▸ **Activity**
Scan the entries below for the word "this", then copy each line that holds it.

[Opening Raw data section]

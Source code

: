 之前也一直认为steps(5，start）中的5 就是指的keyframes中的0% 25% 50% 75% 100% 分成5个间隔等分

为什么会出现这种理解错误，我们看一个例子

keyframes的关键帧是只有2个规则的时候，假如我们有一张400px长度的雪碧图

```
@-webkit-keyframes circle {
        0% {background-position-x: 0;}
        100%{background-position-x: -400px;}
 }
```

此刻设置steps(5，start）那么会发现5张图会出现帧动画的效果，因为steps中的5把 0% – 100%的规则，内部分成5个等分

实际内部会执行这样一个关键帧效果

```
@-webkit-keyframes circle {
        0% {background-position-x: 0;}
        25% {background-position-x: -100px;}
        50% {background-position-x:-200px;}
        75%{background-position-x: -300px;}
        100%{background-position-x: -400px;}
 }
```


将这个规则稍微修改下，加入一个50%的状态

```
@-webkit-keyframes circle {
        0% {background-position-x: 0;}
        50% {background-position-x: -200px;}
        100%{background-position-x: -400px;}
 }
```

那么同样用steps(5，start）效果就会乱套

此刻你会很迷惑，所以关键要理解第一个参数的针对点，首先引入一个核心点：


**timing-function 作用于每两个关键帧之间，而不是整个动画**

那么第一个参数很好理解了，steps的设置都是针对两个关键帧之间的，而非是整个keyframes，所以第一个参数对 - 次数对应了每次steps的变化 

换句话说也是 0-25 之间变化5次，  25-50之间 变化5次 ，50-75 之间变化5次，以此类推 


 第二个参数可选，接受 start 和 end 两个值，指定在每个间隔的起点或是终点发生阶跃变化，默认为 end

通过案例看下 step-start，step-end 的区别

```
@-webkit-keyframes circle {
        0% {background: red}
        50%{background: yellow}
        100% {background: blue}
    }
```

[Closing Raw data section]
[Opening Raw data section]

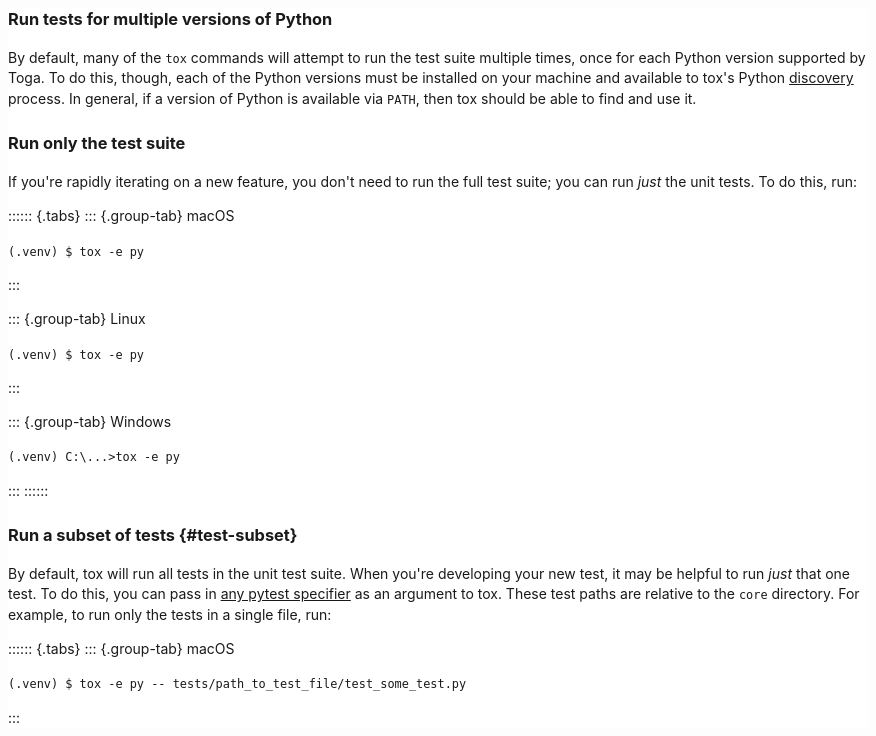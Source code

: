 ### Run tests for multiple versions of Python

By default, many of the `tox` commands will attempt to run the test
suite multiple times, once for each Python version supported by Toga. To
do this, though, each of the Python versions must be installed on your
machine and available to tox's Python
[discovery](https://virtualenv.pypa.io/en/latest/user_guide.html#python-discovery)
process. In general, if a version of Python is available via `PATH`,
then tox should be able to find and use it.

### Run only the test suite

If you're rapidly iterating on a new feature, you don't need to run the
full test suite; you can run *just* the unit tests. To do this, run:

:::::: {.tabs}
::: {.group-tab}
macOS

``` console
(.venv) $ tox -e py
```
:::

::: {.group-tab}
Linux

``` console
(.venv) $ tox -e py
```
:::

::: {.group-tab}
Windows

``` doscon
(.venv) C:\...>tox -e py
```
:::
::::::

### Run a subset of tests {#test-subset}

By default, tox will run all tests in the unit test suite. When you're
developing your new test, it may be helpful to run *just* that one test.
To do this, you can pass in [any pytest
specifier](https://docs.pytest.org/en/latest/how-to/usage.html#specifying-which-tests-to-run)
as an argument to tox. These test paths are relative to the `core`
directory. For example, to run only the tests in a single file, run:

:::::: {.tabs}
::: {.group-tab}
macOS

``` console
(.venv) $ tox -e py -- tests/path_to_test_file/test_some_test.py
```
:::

[Closing Raw data section]
[Opening Raw data section]

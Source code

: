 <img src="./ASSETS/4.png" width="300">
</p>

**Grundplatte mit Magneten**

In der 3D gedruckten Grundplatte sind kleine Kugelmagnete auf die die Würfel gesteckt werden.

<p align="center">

[Closing Raw data section]

▸ **Solution below**
do this, though, each of the Python versions must be installed on your
full test suite; you can run *just* the unit tests. To do this, run:
To do this, you can pass in [any pytest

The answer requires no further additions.